March 28, 2003
Students expose bias on campus
Here's a memo sent out to the entire Saginaw Valley State University community last week:
To the University Community:We share our students' confusion, fear, horror, and sadness about the U.S. bombing of Iraq and feel called to address the issue with a Teach-in for Peace.
This event is scheduled on Thursday, March 20 from 9:00 to 12:00 in the Performing Arts Center (526 seats) and in Founders Hall from 9:00 to 2:00 and 6:00 to 8:30. At the teach-in, your faculty colleagues and students will read poetry and will discuss the ethical, historical, psychological, political, and sociological ramifications of the war. A flyer and a schedule should be in your mailbox with Wednesday's mail.
We are inviting faculty to modify your syllabus on Thursday and invite students to join them at the teach-in. We will have moderators standing at each door so students may sign in and out, and we'll send faculty their attendance list. You could also, of course, choose to give your students the choice either to attend or to remain in class, but we are really hoping that many of our colleagues, both faculty and staff, will join us. If you do not teach on Thursday, can you offer your students extra credit for attendance at this important university event?
We cordially invite everyone in the campus community to join us. Call or email one of us if you have questions or comments.
Mary Harmon, mharmon@svsu.edu Professor of English
Rosalie G. Riegle, riegle@svsu.edu Professor of English
Scott Youngstedt, smy@svsu.eduAssociate Professor of Sociology
And here's the web site that students put up to protest what they see as an abuse of professorial authority: http://www.geocities.com/svsutruth/index.html. The students who created the site post the faculty memo and append this succinct and damning comment:
As clearly displayed above, these three faculty members felt the need to ask other professors to cancel their classes and to assign extra credit if their students attended this propaganda meeting.Ý No effort or action was made to have a fair and balanced view on the world happenings.Ý Instead these faculty members abused their power and wanted to force their opinions on impressionable college students.Ý Furthermore, their actions have been endorsed by the administration of Saginaw Valley State University. We, the students of SVSU, are sick and tired of our tuition being wasted and our country being drug through the mud.
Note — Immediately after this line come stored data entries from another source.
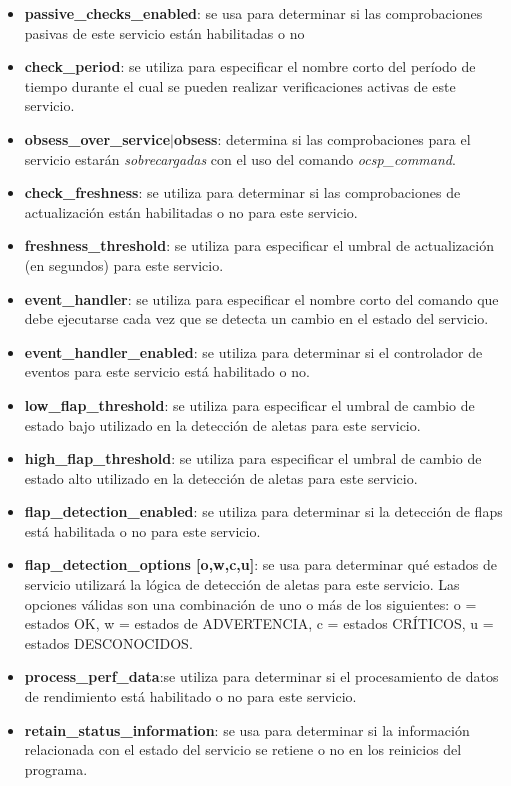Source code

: \begin{itemize}
	\item \textbf{passive\_checks\_enabled}: se usa para determinar si las comprobaciones pasivas de este servicio están habilitadas o no	
	\item \textbf{check\_period}: se utiliza para especificar el nombre corto del período de tiempo durante el cual se pueden realizar verificaciones activas de este servicio.	
	\item \textbf{obsess\_over\_service$|$obsess}: determina si las comprobaciones para el servicio estarán \textit{sobrecargadas} con el uso del comando \textit{ocsp\_command}.
	\item \textbf{check\_freshness}: se utiliza para determinar si las comprobaciones de actualización están habilitadas o no para este servicio. 	
	\item \textbf{freshness\_threshold}: se utiliza para especificar el umbral de actualización (en segundos) para este servicio. 	
	\item \textbf{event\_handler}: se utiliza para especificar el nombre corto del comando que debe ejecutarse cada vez que se detecta un cambio en el estado del servicio. 	
	\item \textbf{event\_handler\_enabled}: se utiliza para determinar si el controlador de eventos para este servicio está habilitado o no.
	\item \textbf{low\_flap\_threshold}: se utiliza para especificar el umbral de cambio de estado bajo utilizado en la detección de aletas para este servicio.  	
	\item \textbf{high\_flap\_threshold}: se utiliza para especificar el umbral de cambio de estado alto utilizado en la detección de aletas para este servicio. 	
	\item \textbf{flap\_detection\_enabled}: se utiliza para determinar si la detección de flaps está habilitada o no para este servicio.	
	\item \textbf{flap\_detection\_options	[o,w,c,u]}: se usa para determinar qué estados de servicio utilizará la lógica de detección de aletas para este servicio. Las opciones válidas son una combinación de uno o más de los siguientes: o = estados OK, w = estados de ADVERTENCIA, c = estados CRÍTICOS, u = estados DESCONOCIDOS.
	\item \textbf{process\_perf\_data}:se utiliza para determinar si el procesamiento de datos de rendimiento está habilitado o no para este servicio. 	
	\item \textbf{retain\_status\_information}: se usa para determinar si la información relacionada con el estado del servicio se retiene o no en los reinicios del programa.

\end{itemize}

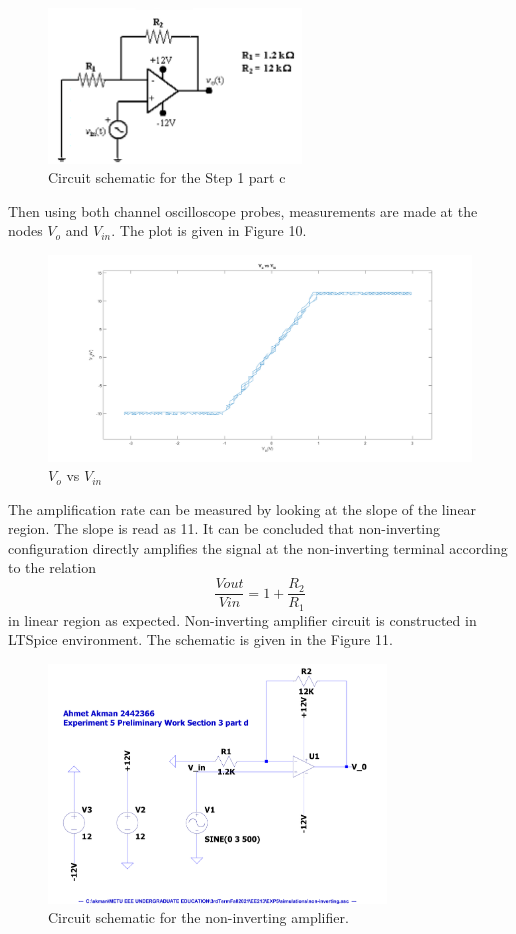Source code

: \documentclass[letterpaper,12pt]{article}
\begin{document}
\begin{figure}[H]
	\centering
   \includegraphics[width=0.6\textwidth]{circuit4.png}
   \caption{Circuit schematic for the Step 1 part c}
\end{figure} 
Then using both channel oscilloscope probes, measurements are made at the nodes \(V_{o} \) and \( V_{in}\). The plot is given in Figure 10.

\begin{figure}[H]
	\centering
   \includegraphics[width=1\textwidth]{e_1_c.png}
   \caption{\(V_{o} \) vs \( V_{in}\)}
\end{figure} 
The amplification rate can be measured by looking at the slope of the linear region. The slope is read as 11. It can be concluded that non-inverting configuration directly amplifies the signal at the non-inverting terminal according to the relation \[\frac{V{out}}{V{in}} =1+ \frac{R_2}{R_1}\] in linear region as expected.
Non-inverting amplifier circuit is constructed in LTSpice environment. The schematic is given in the Figure 11.
\begin{figure}[H]
	\centering
   \includegraphics[width=0.8\textwidth]{non-inverting_SCH.pdf}
   \caption{Circuit schematic for the non-inverting amplifier.}
\end{figure} 
\end{document}
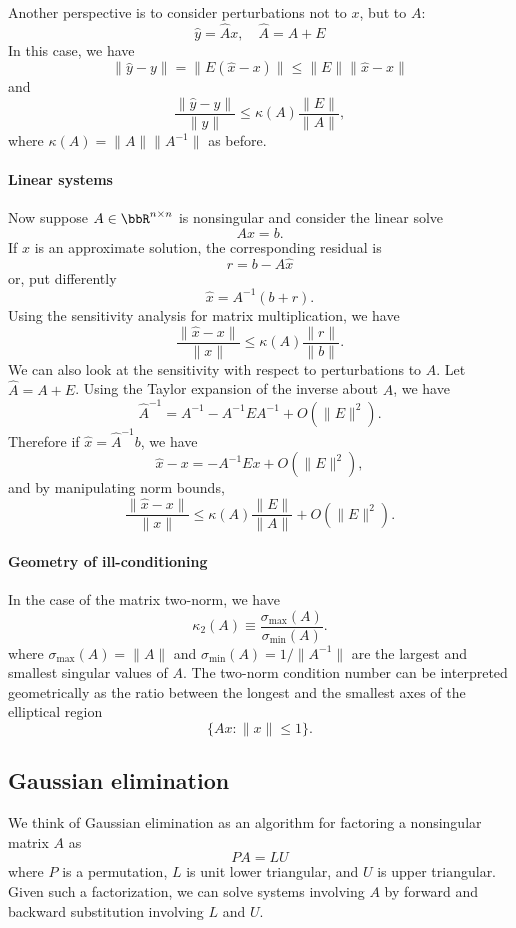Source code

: \documentclass[12pt, leqno]{article}
\begin{document}
Another perspective is to consider perturbations not to $x$, but to
$A$:
\[
  \hat{y} = \hat{A} x, \quad \hat{A} = A + E
\]
In this case, we have
\[
  \|\hat{y}-y\| = \|E(\hat{x}-x)\| \leq \|E\| \|\hat{x}-x\| 
\]
and
\[
  \frac{\|\hat{y}-y\|}{\|y\|} \leq
  \kappa(A) \frac{\|E\|}{\|A\|},
\]
where $\kappa(A) = \|A\| \|A^{-1}\|$ as before.

\paragraph{Linear systems}
Now suppose $A \in \bbR^{n \times n}$ is nonsingular and consider the
linear solve
\[
  Ax = b.
\]
If $\hat{x}$ is an approximate solution, the corresponding residual is
\[
  r = b-A\hat{x}
\]
or, put differently
\[
  \hat{x} = A^{-1} (b + r).
\]
Using the sensitivity analysis for matrix multiplication, we have
\[
  \frac{\|\hat{x}-x\|}{\|x\|} \leq \kappa(A) \frac{\|r\|}{\|b\|}.
\]
We can also look at the sensitivity with respect to perturbations
to $A$.  Let $\hat{A} = A + E$.  Using the Taylor expansion of the
inverse about $A$, we have
\[
  \hat{A}^{-1} = A^{-1} - A^{-1} E A^{-1} + O(\|E\|^2).
\]
Therefore if $\hat{x} = \hat{A}^{-1} b$, we have
\[
  \hat{x}-x = -A^{-1} E x + O(\|E\|^2),
\]
and by manipulating norm bounds,
\[
  \frac{\|\hat{x}-x\|}{\|x\|}
  \leq \kappa(A) \frac{\|E\|}{\|A\|} + O(\|E\|^2).
\]

\paragraph{Geometry of ill-conditioning}
In the case of the matrix two-norm, we have
\[
  \kappa_2(A) \equiv \frac{\sigma_{\max}(A)}{\sigma_{\min}(A)}.
\]
where $\sigma_{\max}(A) = \|A\|$ and $\sigma_{\min}(A) = 1/\|A^{-1}\|$
are the largest and smallest singular values of $A$.
The two-norm condition number can be interpreted geometrically as the
ratio between the longest and the smallest axes of the elliptical region
\[
  \{Ax : \|x\| \leq 1\}.
\]

\subsection{Gaussian elimination}

We think of Gaussian elimination as an algorithm for factoring a
nonsingular matrix $A$ as
\[
  PA = LU
\]
where $P$ is a permutation, $L$ is unit lower triangular, and $U$ is
upper triangular.  Given such a factorization, we can solve systems
involving $A$ by forward and backward substitution involving $L$
and $U$.
\end{document}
The website was created to publicize the institutionalized bias at SVSU after students and concerned citizens unsuccessfully appealed to SVSU administrators. Citing the one-sidedness of the rally, they noted that the rally was not devoted to educating students about the war or to encouraging genuine dialogue and debate about the issues, but was instead geared toward promoting a single political view. They objected strongly to the faculty organizers' suggestion that professors who teach at the time of the rally cancel their classes and that those who don't offer extra credit to students for attending it. And they were told by SVSU administrators that there was nothing wrong with cancelling classes or offering extra credit to students who go to the rally, and that the faculty organizers were within their rights to do as they did.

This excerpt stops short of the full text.